## Problem statement
Go through the listing and copy every line word for word.

━━━━━━━━

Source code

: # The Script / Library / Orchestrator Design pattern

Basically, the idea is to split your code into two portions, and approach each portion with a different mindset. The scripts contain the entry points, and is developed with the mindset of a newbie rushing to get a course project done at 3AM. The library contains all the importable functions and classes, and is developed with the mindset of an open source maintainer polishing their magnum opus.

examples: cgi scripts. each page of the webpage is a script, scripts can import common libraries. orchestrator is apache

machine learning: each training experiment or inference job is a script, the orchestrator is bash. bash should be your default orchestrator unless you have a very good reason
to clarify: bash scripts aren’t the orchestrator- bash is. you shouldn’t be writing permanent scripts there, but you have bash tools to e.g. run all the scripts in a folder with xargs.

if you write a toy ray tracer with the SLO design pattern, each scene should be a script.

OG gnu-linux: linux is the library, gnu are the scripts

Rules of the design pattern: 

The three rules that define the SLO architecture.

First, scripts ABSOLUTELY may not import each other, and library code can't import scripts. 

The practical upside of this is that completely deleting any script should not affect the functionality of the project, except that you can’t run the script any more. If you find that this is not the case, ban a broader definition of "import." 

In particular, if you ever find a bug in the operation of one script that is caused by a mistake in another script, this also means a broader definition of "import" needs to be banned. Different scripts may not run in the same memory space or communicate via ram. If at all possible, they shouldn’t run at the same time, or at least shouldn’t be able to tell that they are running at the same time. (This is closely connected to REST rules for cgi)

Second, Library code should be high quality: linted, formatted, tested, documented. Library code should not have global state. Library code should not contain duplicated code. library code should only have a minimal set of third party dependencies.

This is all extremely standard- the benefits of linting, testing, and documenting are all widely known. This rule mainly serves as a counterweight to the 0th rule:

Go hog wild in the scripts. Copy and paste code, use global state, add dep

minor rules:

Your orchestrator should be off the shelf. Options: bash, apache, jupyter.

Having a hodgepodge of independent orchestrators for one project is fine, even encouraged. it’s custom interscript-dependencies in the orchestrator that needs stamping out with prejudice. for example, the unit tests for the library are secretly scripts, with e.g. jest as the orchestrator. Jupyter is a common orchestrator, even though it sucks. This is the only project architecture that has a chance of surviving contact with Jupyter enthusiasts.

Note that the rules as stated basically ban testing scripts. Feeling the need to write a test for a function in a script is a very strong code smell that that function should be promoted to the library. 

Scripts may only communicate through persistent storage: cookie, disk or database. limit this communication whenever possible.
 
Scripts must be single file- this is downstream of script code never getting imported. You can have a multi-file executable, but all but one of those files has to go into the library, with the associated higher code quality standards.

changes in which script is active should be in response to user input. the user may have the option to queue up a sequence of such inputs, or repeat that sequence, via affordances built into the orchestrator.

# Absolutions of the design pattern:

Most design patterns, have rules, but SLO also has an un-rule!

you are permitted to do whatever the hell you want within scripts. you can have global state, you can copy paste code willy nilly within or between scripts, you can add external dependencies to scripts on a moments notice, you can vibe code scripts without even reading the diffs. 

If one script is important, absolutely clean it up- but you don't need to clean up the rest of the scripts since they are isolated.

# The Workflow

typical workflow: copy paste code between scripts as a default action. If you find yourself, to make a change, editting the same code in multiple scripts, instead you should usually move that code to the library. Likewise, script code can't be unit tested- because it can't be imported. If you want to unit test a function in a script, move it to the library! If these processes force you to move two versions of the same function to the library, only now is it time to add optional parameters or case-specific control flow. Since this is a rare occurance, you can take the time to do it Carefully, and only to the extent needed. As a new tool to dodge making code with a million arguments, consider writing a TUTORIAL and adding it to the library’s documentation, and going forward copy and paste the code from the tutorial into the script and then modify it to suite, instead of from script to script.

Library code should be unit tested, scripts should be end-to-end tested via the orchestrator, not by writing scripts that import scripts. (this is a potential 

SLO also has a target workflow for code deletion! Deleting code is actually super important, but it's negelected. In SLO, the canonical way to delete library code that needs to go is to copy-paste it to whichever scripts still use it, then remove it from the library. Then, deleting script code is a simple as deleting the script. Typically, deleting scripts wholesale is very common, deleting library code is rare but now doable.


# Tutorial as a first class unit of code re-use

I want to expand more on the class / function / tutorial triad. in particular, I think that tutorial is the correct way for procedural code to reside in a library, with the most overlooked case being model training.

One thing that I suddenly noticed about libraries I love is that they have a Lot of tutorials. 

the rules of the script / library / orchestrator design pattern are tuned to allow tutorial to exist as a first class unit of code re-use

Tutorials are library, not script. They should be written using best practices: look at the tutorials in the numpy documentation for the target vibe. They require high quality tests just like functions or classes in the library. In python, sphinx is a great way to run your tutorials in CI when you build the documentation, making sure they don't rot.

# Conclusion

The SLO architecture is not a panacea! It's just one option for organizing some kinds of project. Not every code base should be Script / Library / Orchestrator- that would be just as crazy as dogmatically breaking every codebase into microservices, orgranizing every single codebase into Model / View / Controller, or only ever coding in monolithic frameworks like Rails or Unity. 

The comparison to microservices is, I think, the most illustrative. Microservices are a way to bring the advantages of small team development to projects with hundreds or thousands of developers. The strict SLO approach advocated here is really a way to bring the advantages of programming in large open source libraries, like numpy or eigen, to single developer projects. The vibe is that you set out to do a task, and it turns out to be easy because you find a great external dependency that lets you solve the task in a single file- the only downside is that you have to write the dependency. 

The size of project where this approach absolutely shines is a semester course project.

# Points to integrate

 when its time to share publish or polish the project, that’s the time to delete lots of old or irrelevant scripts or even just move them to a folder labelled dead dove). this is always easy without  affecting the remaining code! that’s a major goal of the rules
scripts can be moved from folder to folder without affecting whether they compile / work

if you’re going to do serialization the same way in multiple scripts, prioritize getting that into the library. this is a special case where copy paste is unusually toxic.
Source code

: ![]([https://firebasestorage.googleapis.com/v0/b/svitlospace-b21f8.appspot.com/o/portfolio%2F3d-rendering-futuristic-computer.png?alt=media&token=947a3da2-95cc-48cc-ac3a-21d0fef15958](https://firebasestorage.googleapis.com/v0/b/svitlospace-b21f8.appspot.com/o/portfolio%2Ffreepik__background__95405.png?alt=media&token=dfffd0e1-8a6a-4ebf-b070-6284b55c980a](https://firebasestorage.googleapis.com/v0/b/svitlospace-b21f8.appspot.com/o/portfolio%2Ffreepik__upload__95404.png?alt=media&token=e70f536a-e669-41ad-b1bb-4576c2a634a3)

━━━━━━━━

## Answer for this exercise
Source code

: # The Script / Library / Orchestrator Design pattern

Basically, the idea is to split your code into two portions, and approach each portion with a different mindset. The scripts contain the entry points, and is developed with the mindset of a newbie rushing to get a course project done at 3AM. The library contains all the importable functions and classes, and is developed with the mindset of an open source maintainer polishing their magnum opus.

examples: cgi scripts. each page of the webpage is a script, scripts can import common libraries. orchestrator is apache

machine learning: each training experiment or inference job is a script, the orchestrator is bash. bash should be your default orchestrator unless you have a very good reason
to clarify: bash scripts aren’t the orchestrator- bash is. you shouldn’t be writing permanent scripts there, but you have bash tools to e.g. run all the scripts in a folder with xargs.

if you write a toy ray tracer with the SLO design pattern, each scene should be a script.

OG gnu-linux: linux is the library, gnu are the scripts

Rules of the design pattern: 

The three rules that define the SLO architecture.

First, scripts ABSOLUTELY may not import each other, and library code can't import scripts. 

The practical upside of this is that completely deleting any script should not affect the functionality of the project, except that you can’t run the script any more. If you find that this is not the case, ban a broader definition of "import." 

In particular, if you ever find a bug in the operation of one script that is caused by a mistake in another script, this also means a broader definition of "import" needs to be banned. Different scripts may not run in the same memory space or communicate via ram. If at all possible, they shouldn’t run at the same time, or at least shouldn’t be able to tell that they are running at the same time. (This is closely connected to REST rules for cgi)

Second, Library code should be high quality: linted, formatted, tested, documented. Library code should not have global state. Library code should not contain duplicated code. library code should only have a minimal set of third party dependencies.

This is all extremely standard- the benefits of linting, testing, and documenting are all widely known. This rule mainly serves as a counterweight to the 0th rule:

Go hog wild in the scripts. Copy and paste code, use global state, add dep

minor rules:

Your orchestrator should be off the shelf. Options: bash, apache, jupyter.

Having a hodgepodge of independent orchestrators for one project is fine, even encouraged. it’s custom interscript-dependencies in the orchestrator that needs stamping out with prejudice. for example, the unit tests for the library are secretly scripts, with e.g. jest as the orchestrator. Jupyter is a common orchestrator, even though it sucks. This is the only project architecture that has a chance of surviving contact with Jupyter enthusiasts.

Note that the rules as stated basically ban testing scripts. Feeling the need to write a test for a function in a script is a very strong code smell that that function should be promoted to the library. 

Scripts may only communicate through persistent storage: cookie, disk or database. limit this communication whenever possible.
 
Scripts must be single file- this is downstream of script code never getting imported. You can have a multi-file executable, but all but one of those files has to go into the library, with the associated higher code quality standards.

changes in which script is active should be in response to user input. the user may have the option to queue up a sequence of such inputs, or repeat that sequence, via affordances built into the orchestrator.

# Absolutions of the design pattern:

Most design patterns, have rules, but SLO also has an un-rule!

you are permitted to do whatever the hell you want within scripts. you can have global state, you can copy paste code willy nilly within or between scripts, you can add external dependencies to scripts on a moments notice, you can vibe code scripts without even reading the diffs. 

If one script is important, absolutely clean it up- but you don't need to clean up the rest of the scripts since they are isolated.

# The Workflow

typical workflow: copy paste code between scripts as a default action. If you find yourself, to make a change, editting the same code in multiple scripts, instead you should usually move that code to the library. Likewise, script code can't be unit tested- because it can't be imported. If you want to unit test a function in a script, move it to the library! If these processes force you to move two versions of the same function to the library, only now is it time to add optional parameters or case-specific control flow. Since this is a rare occurance, you can take the time to do it Carefully, and only to the extent needed. As a new tool to dodge making code with a million arguments, consider writing a TUTORIAL and adding it to the library’s documentation, and going forward copy and paste the code from the tutorial into the script and then modify it to suite, instead of from script to script.

Library code should be unit tested, scripts should be end-to-end tested via the orchestrator, not by writing scripts that import scripts. (this is a potential 

SLO also has a target workflow for code deletion! Deleting code is actually super important, but it's negelected. In SLO, the canonical way to delete library code that needs to go is to copy-paste it to whichever scripts still use it, then remove it from the library. Then, deleting script code is a simple as deleting the script. Typically, deleting scripts wholesale is very common, deleting library code is rare but now doable.


# Tutorial as a first class unit of code re-use

I want to expand more on the class / function / tutorial triad. in particular, I think that tutorial is the correct way for procedural code to reside in a library, with the most overlooked case being model training.

One thing that I suddenly noticed about libraries I love is that they have a Lot of tutorials. 

the rules of the script / library / orchestrator design pattern are tuned to allow tutorial to exist as a first class unit of code re-use

Tutorials are library, not script. They should be written using best practices: look at the tutorials in the numpy documentation for the target vibe. They require high quality tests just like functions or classes in the library. In python, sphinx is a great way to run your tutorials in CI when you build the documentation, making sure they don't rot.

# Conclusion

The SLO architecture is not a panacea! It's just one option for organizing some kinds of project. Not every code base should be Script / Library / Orchestrator- that would be just as crazy as dogmatically breaking every codebase into microservices, orgranizing every single codebase into Model / View / Controller, or only ever coding in monolithic frameworks like Rails or Unity. 

The comparison to microservices is, I think, the most illustrative. Microservices are a way to bring the advantages of small team development to projects with hundreds or thousands of developers. The strict SLO approach advocated here is really a way to bring the advantages of programming in large open source libraries, like numpy or eigen, to single developer projects. The vibe is that you set out to do a task, and it turns out to be easy because you find a great external dependency that lets you solve the task in a single file- the only downside is that you have to write the dependency. 

The size of project where this approach absolutely shines is a semester course project.

# Points to integrate

 when its time to share publish or polish the project, that’s the time to delete lots of old or irrelevant scripts or even just move them to a folder labelled dead dove). this is always easy without  affecting the remaining code! that’s a major goal of the rules
scripts can be moved from folder to folder without affecting whether they compile / work

if you’re going to do serialization the same way in multiple scripts, prioritize getting that into the library. this is a special case where copy paste is unusually toxic.
Source code

: ![]([https://firebasestorage.googleapis.com/v0/b/svitlospace-b21f8.appspot.com/o/portfolio%2F3d-rendering-futuristic-computer.png?alt=media&token=947a3da2-95cc-48cc-ac3a-21d0fef15958](https://firebasestorage.googleapis.com/v0/b/svitlospace-b21f8.appspot.com/o/portfolio%2Ffreepik__background__95405.png?alt=media&token=dfffd0e1-8a6a-4ebf-b070-6284b55c980a](https://firebasestorage.googleapis.com/v0/b/svitlospace-b21f8.appspot.com/o/portfolio%2Ffreepik__upload__95404.png?alt=media&token=e70f536a-e669-41ad-b1bb-4576c2a634a3)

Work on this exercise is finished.